The crunch in fossil fuel markets has led to calls to increase spending on oil, gas and coal production. But while spending on fossil fuels is increasing, clean energy is still growing faster. China’s investment in coal has been complemented by a massive clean energy investment. China spent $380 billion on clean energy last year compared to $260 billion by the European Union and $215 billion by the United States.

Renewables are central to the surge in clean energy spending. Wind and solar often were the cheapest form of new power generation even before the recent uptick in fossil fuel prices, IEA said. The agency projects spending on renewables in 2022 will exceed the record $440 billion invested last year. Solar now accounts for about half of all renewable investment, while wind is seeing money shift from onshore installations to offshore projects. The spending on renewables has helped supercharge the transition to cleaner fuels.

Where annual clean energy spending grew by an average of 2 percent between 2015 and 2020, it is projected to grow 12 percent this year.

The result is a mixed picture of a world trying to address immediate crises in energy markets even as it plots a wider transition away from traditional fuels, said Jonathan Coppel, who leads IEA’s energy investment division.

“The long-term solution is very much fixed. The question is how you get there and if there is a pause,” Coppel said.

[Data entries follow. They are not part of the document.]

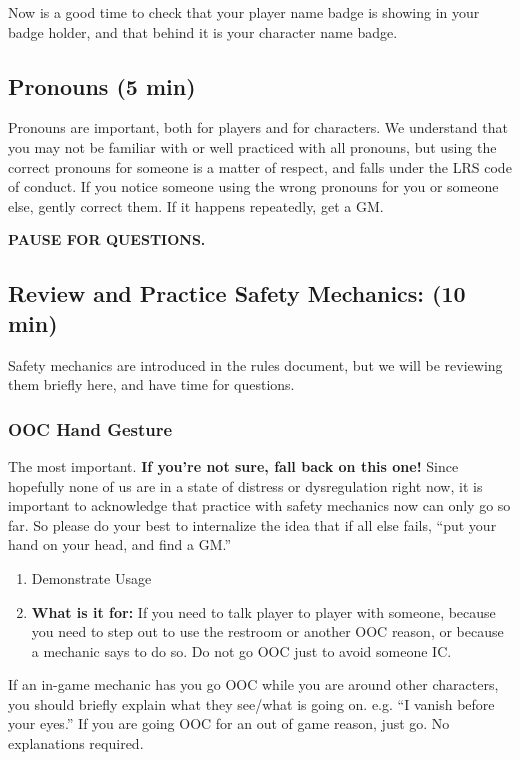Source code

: \documentclass[green]{GL2020}
\begin{document}
Now is a good time to check that your player name badge is showing in your badge holder, and that behind it is your character name badge.


\subsection*{Pronouns (5 min)}
Pronouns are important, both for players and for characters. We understand that you may not be familiar with or well practiced with all pronouns, but using the correct pronouns for someone is a matter of respect, and falls under the LRS code of conduct. If you notice someone using the wrong pronouns for you or someone else, gently correct them. If it happens repeatedly, get a GM.

\textbf{PAUSE FOR QUESTIONS.}

\subsection*{Review and Practice Safety Mechanics: (10 min)}
Safety mechanics are introduced in the rules document, but we will be reviewing them briefly here, and have time for questions.

\subsubsection*{OOC Hand Gesture}
The most important. \textbf{If you’re not sure, fall back on this one!} Since hopefully none of us are in a state of distress or dysregulation right now, it is important to acknowledge that practice with safety mechanics now can only go so far. So please do your best to internalize the idea that if all else fails, ``put your hand on your head, and find a GM.''

\begin{enumerate}
	\item Demonstrate Usage
	\item \textbf{What is it for:} If you need to talk player to player with someone, because you need to step out to use the restroom or another OOC reason, or because a mechanic says to do so. Do not go OOC just to avoid someone IC.
\end{enumerate}	
	
If an in-game mechanic has you go OOC while you are around other characters, you should briefly explain what they see/what is going on. e.g. ``I vanish before your eyes.'' If you are going OOC for an out of game reason, just go. No explanations required.
\end{document}

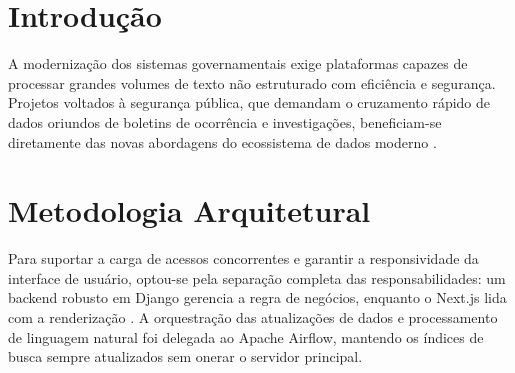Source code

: \vspace{1cm}

\section{Introdução}
A modernização dos sistemas governamentais exige plataformas capazes de processar grandes volumes de texto não estruturado com eficiência e segurança. Projetos voltados à segurança pública, que demandam o cruzamento rápido de dados oriundos de boletins de ocorrência e investigações, beneficiam-se diretamente das novas abordagens do ecossistema de dados moderno \cite{silva2023}. 

\section{Metodologia Arquitetural}
Para suportar a carga de acessos concorrentes e garantir a responsividade da interface de usuário, optou-se pela separação completa das responsabilidades: um backend robusto em Django gerencia a regra de negócios, enquanto o Next.js lida com a renderização \cite{carvalho2024}. A orquestração das atualizações de dados e processamento de linguagem natural foi delegada ao Apache Airflow, mantendo os índices de busca sempre atualizados sem onerar o servidor principal.

\vspace{1cm}
\vspace{0.3cm}

\printbibliography[heading=nossabibliografia]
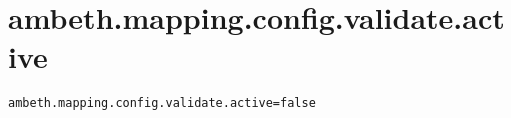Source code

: \section{ambeth.mapping.config.validate.active}
\label{configuration:AmbethMappingConfigValidateActive}
\ClearAPI
\TODO
{}
\begin{lstlisting}[style=Props,caption={Usage example for \textit{ambeth.mapping.config.validate.active}}]
ambeth.mapping.config.validate.active=false
\end{lstlisting}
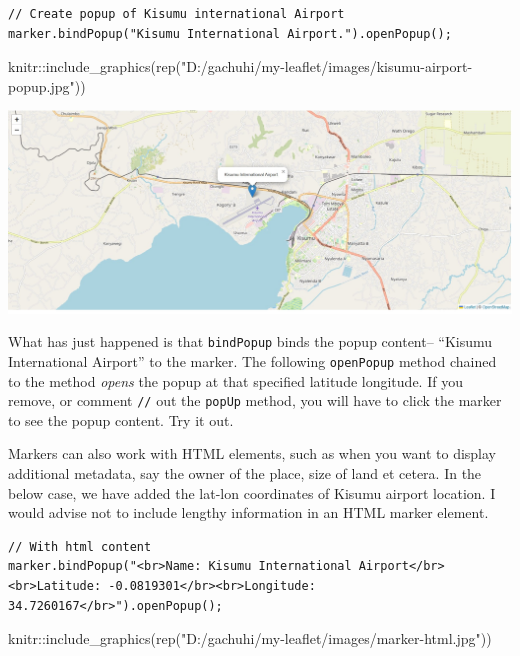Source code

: \documentclass[
]{book}
\newenvironment{Shaded}{\begin{snugshade}}{\end{snugshade}}
\newcommand{\FunctionTok}[1]{\textcolor[rgb]{0.00,0.00,0.00}{#1}}
\newcommand{\NormalTok}[1]{#1}
\newcommand{\SpecialCharTok}[1]{\textcolor[rgb]{0.00,0.00,0.00}{#1}}
\newcommand{\StringTok}[1]{\textcolor[rgb]{0.31,0.60,0.02}{#1}}
\begin{document}
\begin{verbatim}
// Create popup of Kisumu international Airport
marker.bindPopup("Kisumu International Airport.").openPopup();
\end{verbatim}

\begin{Shaded}
\begin{Highlighting}[]
\NormalTok{knitr}\SpecialCharTok{::}\FunctionTok{include\_graphics}\NormalTok{(}\FunctionTok{rep}\NormalTok{(}\StringTok{"D:/gachuhi/my{-}leaflet/images/kisumu{-}airport{-}popup.jpg"}\NormalTok{))}
\end{Highlighting}
\end{Shaded}

\includegraphics[width=26.43in]{../images/kisumu-airport-popup}

What has just happened is that \texttt{bindPopup} binds the popup content-- ``Kisumu International Airport'' to the marker. The following \texttt{openPopup} method chained to the method \emph{opens} the popup at that specified latitude longitude. If you remove, or comment \texttt{//} out the \texttt{popUp} method, you will have to click the marker to see the popup content. Try it out.

Markers can also work with HTML elements, such as when you want to display additional metadata, say the owner of the place, size of land et cetera. In the below case, we have added the lat-lon coordinates of Kisumu airport location. I would advise not to include lengthy information in an HTML marker element.

\begin{verbatim}
// With html content
marker.bindPopup("<br>Name: Kisumu International Airport</br><br>Latitude: -0.0819301</br><br>Longitude: 34.7260167</br>").openPopup();
\end{verbatim}

\begin{Shaded}
\begin{Highlighting}[]
\NormalTok{knitr}\SpecialCharTok{::}\FunctionTok{include\_graphics}\NormalTok{(}\FunctionTok{rep}\NormalTok{(}\StringTok{"D:/gachuhi/my{-}leaflet/images/marker{-}html.jpg"}\NormalTok{))}
\end{Highlighting}
\end{Shaded}
\end{document}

The transition to cleaner fuels faces a series of significant hurdles. As sales of electric vehicles surge, so, too, has demand for the minerals that go into their batteries.

IEA estimates that the share of cathode material costs in an EV battery, which include lithium, nickel and cobalt, has risen from 5 percent of a battery’s cost in the mid-2010s to 20 percent today. In the case of wind and solar, rising mineral costs threaten to reverse decades of falling costs.

The rise in critical mineral costs is sparking new investment in mining, which should ease price concerns in future years. IEA estimates lithium-focused companies increased their spending 50 percent in 2021. Spending on exploration for new mining increased 30 percent.

The investment in new mining capacity to serve renewables and EVs stands in contrast to spending on oil and gas drilling. While upstream oil and gas spending rebounded almost 10 percent to $380 billion in 2021, it remains 20 percent below levels recorded prior to the Covid-19 pandemic.

Questions about the world’s long-term appetite for oil and gas have hampered new investment in oil and gas, even as prices have surged, Coppel said.

“No one is thinking the same about clean energy. There are bright fundamentals for clean energy, so I think we will see an escalation for products that lie behind EVs, solar panels and wind turbines,” he said.

An even more pressing challenge for the energy transition is the regional disparities witnessed across the globe.

Roughly 80 percent of all EV sales are in China and Europe, while 90 percent of spending on EV infrastructure is in China, Europe and the United States. In the power sector, spending on clean technology in emerging markets is growing at an annual average of 3 percent. That would need to increase to 25 percent for the world to reach net zero.

The world cannot reach net zero unless the transition takes hold across the world, Coppel said. But that “shouldn’t mean developing economies should be left for financing the cost of that transition,” he added.

Right now, less wealthy countries are being hammered by higher fossil fuel prices. IEA estimates 90 million people in Asia and Africa can no longer afford to pay for their energy needs.